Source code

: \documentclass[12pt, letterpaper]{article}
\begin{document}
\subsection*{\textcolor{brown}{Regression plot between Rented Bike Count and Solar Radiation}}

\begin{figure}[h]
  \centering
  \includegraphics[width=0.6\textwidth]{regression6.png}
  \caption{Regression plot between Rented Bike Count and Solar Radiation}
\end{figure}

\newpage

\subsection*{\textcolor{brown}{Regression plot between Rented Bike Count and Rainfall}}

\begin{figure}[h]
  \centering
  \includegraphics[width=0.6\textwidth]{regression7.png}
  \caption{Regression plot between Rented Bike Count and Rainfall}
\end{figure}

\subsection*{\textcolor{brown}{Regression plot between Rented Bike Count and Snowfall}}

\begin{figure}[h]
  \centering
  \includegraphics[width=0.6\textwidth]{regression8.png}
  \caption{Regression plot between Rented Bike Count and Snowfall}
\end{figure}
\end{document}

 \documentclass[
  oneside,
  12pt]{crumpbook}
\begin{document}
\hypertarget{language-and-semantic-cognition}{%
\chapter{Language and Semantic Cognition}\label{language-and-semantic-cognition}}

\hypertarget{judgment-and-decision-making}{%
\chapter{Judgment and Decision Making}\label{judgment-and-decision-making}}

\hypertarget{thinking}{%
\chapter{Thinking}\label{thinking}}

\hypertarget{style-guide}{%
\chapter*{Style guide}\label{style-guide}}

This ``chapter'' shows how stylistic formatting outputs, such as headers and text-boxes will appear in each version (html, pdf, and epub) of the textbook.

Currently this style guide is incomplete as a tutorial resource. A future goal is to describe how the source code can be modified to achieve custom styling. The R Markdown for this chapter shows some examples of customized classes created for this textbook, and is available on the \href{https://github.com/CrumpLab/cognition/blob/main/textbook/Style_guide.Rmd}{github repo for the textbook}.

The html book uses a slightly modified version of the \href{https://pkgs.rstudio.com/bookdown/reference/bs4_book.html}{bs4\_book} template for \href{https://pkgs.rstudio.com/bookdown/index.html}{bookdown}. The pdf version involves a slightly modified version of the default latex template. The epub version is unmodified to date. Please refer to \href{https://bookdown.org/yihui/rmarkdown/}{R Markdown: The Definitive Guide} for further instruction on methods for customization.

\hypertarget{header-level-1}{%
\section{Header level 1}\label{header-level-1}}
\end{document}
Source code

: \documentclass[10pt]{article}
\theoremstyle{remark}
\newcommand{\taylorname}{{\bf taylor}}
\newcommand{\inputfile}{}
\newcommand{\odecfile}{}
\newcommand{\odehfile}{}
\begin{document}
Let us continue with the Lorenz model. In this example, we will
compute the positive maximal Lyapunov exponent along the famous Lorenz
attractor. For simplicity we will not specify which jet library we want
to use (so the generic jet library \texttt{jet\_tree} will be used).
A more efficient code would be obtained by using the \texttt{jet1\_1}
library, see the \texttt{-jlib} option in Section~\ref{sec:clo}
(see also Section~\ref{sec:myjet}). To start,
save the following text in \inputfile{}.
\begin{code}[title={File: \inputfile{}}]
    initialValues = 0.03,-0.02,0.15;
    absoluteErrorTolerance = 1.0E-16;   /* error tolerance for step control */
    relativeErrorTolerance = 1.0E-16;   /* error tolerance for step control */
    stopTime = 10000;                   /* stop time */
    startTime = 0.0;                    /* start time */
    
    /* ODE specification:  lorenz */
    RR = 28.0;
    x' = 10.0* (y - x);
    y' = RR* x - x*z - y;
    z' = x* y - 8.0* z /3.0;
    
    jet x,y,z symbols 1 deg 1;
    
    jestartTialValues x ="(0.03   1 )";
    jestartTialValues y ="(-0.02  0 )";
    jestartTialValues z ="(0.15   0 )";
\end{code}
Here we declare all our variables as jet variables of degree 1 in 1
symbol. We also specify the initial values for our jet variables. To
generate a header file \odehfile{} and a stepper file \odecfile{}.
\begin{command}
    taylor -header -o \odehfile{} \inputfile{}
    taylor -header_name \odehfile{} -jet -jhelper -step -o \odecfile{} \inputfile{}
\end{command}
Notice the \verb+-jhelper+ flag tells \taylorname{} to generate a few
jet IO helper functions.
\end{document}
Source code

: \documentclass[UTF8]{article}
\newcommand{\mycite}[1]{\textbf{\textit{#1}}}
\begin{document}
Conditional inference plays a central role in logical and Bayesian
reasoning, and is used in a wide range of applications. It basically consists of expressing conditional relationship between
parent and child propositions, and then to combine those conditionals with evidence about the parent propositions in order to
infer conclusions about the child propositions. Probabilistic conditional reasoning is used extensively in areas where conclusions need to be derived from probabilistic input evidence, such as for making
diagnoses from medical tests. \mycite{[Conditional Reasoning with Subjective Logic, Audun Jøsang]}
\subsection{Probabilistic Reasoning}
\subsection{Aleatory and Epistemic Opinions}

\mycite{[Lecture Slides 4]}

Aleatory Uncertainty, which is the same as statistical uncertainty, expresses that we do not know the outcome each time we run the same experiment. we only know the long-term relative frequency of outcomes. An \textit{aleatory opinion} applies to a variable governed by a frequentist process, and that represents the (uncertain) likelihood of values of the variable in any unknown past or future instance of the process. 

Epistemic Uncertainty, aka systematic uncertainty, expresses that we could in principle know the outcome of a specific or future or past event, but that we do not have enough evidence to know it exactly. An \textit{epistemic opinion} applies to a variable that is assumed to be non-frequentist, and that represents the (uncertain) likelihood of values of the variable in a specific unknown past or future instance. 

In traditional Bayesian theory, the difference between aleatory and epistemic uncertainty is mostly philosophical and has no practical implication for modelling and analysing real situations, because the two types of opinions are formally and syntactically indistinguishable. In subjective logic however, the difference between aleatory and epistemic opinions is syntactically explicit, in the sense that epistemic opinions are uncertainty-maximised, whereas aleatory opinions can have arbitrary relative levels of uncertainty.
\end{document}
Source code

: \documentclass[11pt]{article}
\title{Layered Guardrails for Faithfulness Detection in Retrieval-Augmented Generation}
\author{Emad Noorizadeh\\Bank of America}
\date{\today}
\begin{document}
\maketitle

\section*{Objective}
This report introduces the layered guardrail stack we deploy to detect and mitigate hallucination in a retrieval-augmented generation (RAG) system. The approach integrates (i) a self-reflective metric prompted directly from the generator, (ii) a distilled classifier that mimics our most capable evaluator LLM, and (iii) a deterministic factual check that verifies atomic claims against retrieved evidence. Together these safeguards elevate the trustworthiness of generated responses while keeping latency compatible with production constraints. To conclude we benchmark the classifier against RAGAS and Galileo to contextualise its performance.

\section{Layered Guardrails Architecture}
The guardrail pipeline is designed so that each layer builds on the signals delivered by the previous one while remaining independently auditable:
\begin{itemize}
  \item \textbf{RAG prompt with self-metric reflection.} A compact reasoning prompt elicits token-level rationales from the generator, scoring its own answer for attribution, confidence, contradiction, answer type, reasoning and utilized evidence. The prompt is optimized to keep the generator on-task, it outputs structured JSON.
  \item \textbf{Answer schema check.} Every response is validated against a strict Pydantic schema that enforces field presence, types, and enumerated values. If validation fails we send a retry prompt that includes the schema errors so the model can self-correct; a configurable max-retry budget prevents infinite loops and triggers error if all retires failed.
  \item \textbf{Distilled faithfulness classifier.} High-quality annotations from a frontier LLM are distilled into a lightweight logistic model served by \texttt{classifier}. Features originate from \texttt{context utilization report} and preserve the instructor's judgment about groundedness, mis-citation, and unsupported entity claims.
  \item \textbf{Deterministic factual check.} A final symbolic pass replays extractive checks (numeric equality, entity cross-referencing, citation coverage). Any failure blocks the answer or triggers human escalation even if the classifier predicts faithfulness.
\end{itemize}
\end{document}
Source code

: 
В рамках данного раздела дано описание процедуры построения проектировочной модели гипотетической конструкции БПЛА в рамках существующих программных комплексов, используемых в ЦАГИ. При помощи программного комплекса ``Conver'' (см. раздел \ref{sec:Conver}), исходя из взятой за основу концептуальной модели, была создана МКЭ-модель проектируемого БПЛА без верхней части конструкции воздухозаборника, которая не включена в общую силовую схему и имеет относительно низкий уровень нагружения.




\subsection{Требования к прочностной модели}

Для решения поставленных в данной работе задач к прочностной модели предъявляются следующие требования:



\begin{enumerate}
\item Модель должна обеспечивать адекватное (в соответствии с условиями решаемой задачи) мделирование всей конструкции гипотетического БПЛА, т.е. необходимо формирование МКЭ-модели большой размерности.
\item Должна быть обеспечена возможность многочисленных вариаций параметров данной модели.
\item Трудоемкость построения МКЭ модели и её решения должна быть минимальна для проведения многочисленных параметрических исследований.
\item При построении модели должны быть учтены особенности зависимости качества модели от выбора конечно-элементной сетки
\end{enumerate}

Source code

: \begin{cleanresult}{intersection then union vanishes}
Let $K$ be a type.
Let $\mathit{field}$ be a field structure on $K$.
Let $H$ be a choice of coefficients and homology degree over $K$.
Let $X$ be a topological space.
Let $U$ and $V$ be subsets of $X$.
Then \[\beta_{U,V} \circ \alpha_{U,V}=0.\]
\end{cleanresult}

####

* _TASK ITEM_:
Repeat only the stretch of lines that begins at the line containing "Let $X$ be a topological space." and ends at the last line above, both included.

* _ANSWER BOX_:
Let $X$ be a topological space.
Let $U$ and $V$ be subsets of $X$.
Then \[\beta_{U,V} \circ \alpha_{U,V}=0.\]
\end{cleanresult}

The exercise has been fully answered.